Gli uomini in gruppo sono soggetti a variazioni repentine nei loro rapporti, nel bene e nel male. Se attribuiscono un ciclo completo di variazioni alla vittima collettiva che facilita il ritorno alla normalità, dedurranno necessariamente da questo duplice transfert la credenza in una potenza trascendente, una e duplice allo stesso tempo, che reca loro alternativamente la dannazione e la salvezza, il castigo e la ricompensa. Questa potenza si manifesta tramite violenze delle quali è la vittima, ma ancora di più l'istigatrice misteriosa.
Se questa vittima può elargire anche dopo la sua morte i suoi doni a coloro che l'hanno uccisa, è perché essa è risuscitata, oppure perché non era veramente morta. La causalità del capro espiatorio s'impone con tale forza che neanche la morte è in grado di fermarla. Per non rinunciare alla vittima in quanto causa, essa la risuscita se occorre, la rende immortale, almeno per un certo periodo, inventa tutto ciò che noi chiamiamo trascendente e sovrannaturale (4).


NOTE AL CAPITOLO 3.

(1). "La Violence et le sacré", Grasset, Paris, 1972, cap. 3 [trad. it. "La violenza e il sacro", Adelphi, Milano, 1980].
(2).

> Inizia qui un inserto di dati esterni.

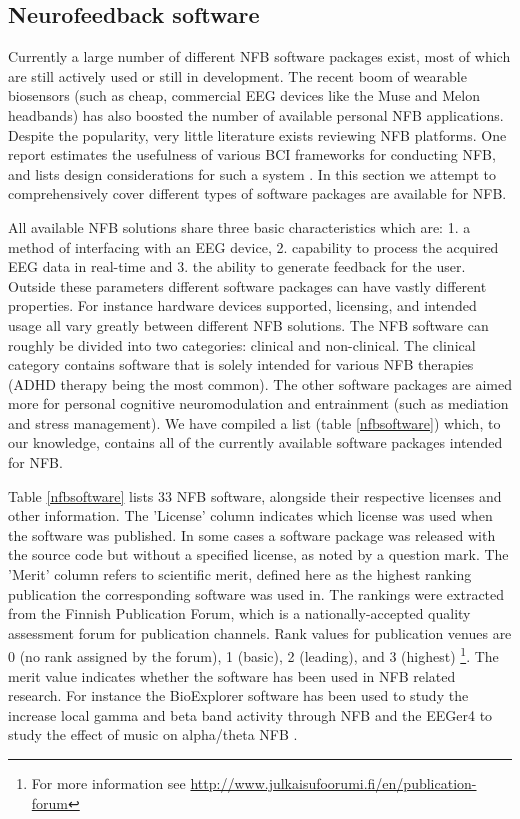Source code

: \subsection{Neurofeedback software}
Currently a large number of different NFB software packages exist, most of which are still actively used or still in development. The recent boom of wearable biosensors (such as cheap, commercial EEG devices like the Muse and Melon headbands) has also boosted the number of available personal NFB applications. Despite the popularity, very little literature exists reviewing NFB platforms. One report estimates the usefulness of various BCI frameworks for conducting NFB, and lists design considerations for such a system  \cite{huster2014brain}. In this section we attempt to comprehensively cover different types of software packages are available for NFB.

All available NFB solutions share three basic characteristics which are: 1. a method of interfacing with an EEG device, 2. capability to process the acquired EEG data in real-time and 3. the ability to generate feedback for the user. Outside these parameters different software packages can have vastly different properties. For instance hardware devices supported, licensing, and intended usage all vary greatly between different NFB solutions. The NFB software can roughly be divided into two categories: clinical and non-clinical. The clinical category contains software that is solely intended for various NFB therapies (ADHD therapy being the most common). The other software packages are aimed more for personal cognitive neuromodulation and entrainment (such as mediation and stress management). We have compiled a list (table \ref{nfbsoftware}) which, to our knowledge, contains all of the currently available software packages intended for NFB. 

Table \ref{nfbsoftware} lists 33 NFB software, alongside their respective licenses and other information. 
The 'License' column indicates which license was used when the software was published. In some cases a software package was released with the source code but without a specified license, as noted by a question mark. 
The 'Merit' column refers to scientific merit, defined here as the highest ranking publication the corresponding software was used in. The rankings were extracted from the Finnish Publication Forum, which is a nationally-accepted quality assessment forum for publication channels. Rank values for publication venues are 0 (no rank assigned  by the forum), 1 (basic), 2 (leading), and 3 (highest) \footnote{For more information see \url{http://www.julkaisufoorumi.fi/en/publication-forum}}. The merit value indicates whether the software has been used in NFB related research. For instance the BioExplorer software has been used to study the increase local gamma and beta band activity through NFB \cite{keizer2010enhancing} and the EEGer4 to study the effect of music on alpha/theta NFB \cite{gruzelier2014replication}.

Si vedano i tre miti esaminati in "Des choses cachées...", cit. p.p. 114-40 [trad. it. cit., p.p. 134-62].
(3). Mircea Eliade, "Histoire des idées et des croyances religieuses", Paris, 1978, 1, p. 301, il corsivo è mio [trad. it. "Storia delle credenze e delle idee religiose", Sansoni, Firenze, 1979, 1, p. 314].
(4). "La violence et le sacré", cit., p.p. 125-29 [trad. it. cit., p.p. 118-22]; "Des choses cachées...", cit., p.p. 32-50 [trad. it. cit., p.p 41-62].